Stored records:

---------------

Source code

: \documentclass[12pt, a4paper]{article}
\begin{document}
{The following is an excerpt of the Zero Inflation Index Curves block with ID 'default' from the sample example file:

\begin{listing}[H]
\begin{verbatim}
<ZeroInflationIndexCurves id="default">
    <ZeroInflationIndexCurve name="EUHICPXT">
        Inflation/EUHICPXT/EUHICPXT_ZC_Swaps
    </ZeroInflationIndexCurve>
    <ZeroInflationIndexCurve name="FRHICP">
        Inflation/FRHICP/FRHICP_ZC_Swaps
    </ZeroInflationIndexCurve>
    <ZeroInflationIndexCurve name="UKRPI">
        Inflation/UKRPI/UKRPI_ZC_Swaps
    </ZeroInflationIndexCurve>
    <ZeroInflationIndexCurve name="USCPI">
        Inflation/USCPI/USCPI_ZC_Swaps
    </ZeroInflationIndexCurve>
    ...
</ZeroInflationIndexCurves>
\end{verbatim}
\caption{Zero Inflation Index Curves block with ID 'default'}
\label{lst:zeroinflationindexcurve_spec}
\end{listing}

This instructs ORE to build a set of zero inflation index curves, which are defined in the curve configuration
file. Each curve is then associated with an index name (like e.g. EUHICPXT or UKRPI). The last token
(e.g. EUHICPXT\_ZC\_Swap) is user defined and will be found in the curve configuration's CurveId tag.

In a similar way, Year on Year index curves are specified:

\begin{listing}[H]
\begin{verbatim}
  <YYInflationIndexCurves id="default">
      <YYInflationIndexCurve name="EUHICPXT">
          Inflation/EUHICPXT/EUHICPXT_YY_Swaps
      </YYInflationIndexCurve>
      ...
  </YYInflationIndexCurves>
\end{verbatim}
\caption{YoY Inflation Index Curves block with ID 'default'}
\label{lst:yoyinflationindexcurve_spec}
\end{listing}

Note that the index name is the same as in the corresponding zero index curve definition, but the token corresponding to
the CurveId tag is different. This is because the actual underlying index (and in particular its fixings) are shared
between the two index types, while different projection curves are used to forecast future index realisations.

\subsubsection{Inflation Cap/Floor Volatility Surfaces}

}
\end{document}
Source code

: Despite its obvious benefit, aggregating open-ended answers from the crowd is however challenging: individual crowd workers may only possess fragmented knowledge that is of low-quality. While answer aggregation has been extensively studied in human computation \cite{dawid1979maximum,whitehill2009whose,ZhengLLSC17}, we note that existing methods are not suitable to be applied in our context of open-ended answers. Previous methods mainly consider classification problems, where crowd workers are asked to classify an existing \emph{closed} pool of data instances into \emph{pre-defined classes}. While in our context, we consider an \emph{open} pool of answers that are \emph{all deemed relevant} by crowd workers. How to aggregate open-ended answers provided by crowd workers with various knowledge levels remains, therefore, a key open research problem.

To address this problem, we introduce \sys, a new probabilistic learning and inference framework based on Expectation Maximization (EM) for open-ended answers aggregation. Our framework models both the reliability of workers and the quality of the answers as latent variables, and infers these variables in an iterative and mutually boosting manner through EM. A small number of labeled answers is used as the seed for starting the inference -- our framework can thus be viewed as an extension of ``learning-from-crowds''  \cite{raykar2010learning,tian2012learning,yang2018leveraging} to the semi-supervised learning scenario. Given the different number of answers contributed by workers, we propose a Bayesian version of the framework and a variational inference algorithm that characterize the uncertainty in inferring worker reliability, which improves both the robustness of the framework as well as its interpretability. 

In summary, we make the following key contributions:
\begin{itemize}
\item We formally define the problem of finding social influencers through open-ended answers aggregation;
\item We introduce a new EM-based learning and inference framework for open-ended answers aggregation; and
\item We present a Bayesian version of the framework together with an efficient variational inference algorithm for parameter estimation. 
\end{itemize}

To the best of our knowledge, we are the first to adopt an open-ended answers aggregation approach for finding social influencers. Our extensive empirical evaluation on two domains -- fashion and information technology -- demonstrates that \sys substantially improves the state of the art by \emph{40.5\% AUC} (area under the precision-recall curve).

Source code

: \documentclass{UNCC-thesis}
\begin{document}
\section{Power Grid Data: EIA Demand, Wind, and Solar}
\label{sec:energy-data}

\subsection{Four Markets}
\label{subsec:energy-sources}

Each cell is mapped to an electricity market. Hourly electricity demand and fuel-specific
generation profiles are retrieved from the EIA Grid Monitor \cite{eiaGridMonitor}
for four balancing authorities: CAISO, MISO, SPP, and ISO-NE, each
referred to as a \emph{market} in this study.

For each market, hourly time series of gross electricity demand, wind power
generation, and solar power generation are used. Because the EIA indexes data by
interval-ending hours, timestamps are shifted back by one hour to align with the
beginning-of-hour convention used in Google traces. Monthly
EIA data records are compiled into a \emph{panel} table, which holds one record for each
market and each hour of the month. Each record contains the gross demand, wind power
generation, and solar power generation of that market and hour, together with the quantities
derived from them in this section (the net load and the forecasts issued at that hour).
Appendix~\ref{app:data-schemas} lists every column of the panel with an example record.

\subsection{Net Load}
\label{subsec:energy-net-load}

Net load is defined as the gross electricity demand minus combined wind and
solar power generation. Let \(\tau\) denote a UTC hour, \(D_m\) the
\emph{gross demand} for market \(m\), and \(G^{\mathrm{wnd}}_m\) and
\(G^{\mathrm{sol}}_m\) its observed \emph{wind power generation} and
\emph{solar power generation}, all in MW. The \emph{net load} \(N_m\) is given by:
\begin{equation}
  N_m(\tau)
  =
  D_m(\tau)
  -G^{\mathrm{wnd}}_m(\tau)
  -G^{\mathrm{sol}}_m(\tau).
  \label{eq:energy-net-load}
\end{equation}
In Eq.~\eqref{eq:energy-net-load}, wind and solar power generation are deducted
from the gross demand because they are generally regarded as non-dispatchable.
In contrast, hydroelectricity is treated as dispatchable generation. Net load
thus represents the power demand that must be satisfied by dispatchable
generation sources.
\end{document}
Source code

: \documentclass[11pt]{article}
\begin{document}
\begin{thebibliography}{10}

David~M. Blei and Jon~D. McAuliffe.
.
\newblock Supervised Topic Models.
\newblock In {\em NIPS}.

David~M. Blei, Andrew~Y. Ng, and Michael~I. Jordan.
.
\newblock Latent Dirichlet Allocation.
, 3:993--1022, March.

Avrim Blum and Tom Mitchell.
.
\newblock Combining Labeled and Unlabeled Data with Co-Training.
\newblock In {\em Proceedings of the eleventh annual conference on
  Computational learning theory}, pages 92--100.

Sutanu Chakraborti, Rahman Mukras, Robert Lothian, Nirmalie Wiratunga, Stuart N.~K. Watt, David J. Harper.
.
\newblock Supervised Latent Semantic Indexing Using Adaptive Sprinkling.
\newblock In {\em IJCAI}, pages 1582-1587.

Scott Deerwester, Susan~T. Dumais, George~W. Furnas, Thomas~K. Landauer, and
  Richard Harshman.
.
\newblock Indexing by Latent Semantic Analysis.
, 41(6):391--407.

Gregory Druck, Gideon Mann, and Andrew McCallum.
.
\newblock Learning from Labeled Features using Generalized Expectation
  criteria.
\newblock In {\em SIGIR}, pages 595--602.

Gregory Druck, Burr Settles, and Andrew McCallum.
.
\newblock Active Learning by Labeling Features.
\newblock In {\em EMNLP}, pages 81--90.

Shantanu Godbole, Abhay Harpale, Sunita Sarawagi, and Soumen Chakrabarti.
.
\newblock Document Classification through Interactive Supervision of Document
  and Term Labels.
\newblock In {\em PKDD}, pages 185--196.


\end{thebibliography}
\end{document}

---------------

Starting with the first line of the records, repeat every line up to and including the one containing "Note that the", and nothing else.

• [PROBLEM SOLUTION]
Source code

: \documentclass[12pt, a4paper]{article}
\begin{document}
{The following is an excerpt of the Zero Inflation Index Curves block with ID 'default' from the sample example file:

\begin{listing}[H]
\begin{verbatim}
<ZeroInflationIndexCurves id="default">
    <ZeroInflationIndexCurve name="EUHICPXT">
        Inflation/EUHICPXT/EUHICPXT_ZC_Swaps
    </ZeroInflationIndexCurve>
    <ZeroInflationIndexCurve name="FRHICP">
        Inflation/FRHICP/FRHICP_ZC_Swaps
    </ZeroInflationIndexCurve>
    <ZeroInflationIndexCurve name="UKRPI">
        Inflation/UKRPI/UKRPI_ZC_Swaps
    </ZeroInflationIndexCurve>
    <ZeroInflationIndexCurve name="USCPI">
        Inflation/USCPI/USCPI_ZC_Swaps
    </ZeroInflationIndexCurve>
    ...
</ZeroInflationIndexCurves>
\end{verbatim}
\caption{Zero Inflation Index Curves block with ID 'default'}
\label{lst:zeroinflationindexcurve_spec}
\end{listing}

This instructs ORE to build a set of zero inflation index curves, which are defined in the curve configuration
file. Each curve is then associated with an index name (like e.g. EUHICPXT or UKRPI). The last token
(e.g. EUHICPXT\_ZC\_Swap) is user defined and will be found in the curve configuration's CurveId tag.

In a similar way, Year on Year index curves are specified:

\begin{listing}[H]
\begin{verbatim}
  <YYInflationIndexCurves id="default">
      <YYInflationIndexCurve name="EUHICPXT">
          Inflation/EUHICPXT/EUHICPXT_YY_Swaps
      </YYInflationIndexCurve>
      ...
  </YYInflationIndexCurves>
\end{verbatim}
\caption{YoY Inflation Index Curves block with ID 'default'}
\label{lst:yoyinflationindexcurve_spec}
\end{listing}

Note that the index name is the same as in the corresponding zero index curve definition, but the token corresponding to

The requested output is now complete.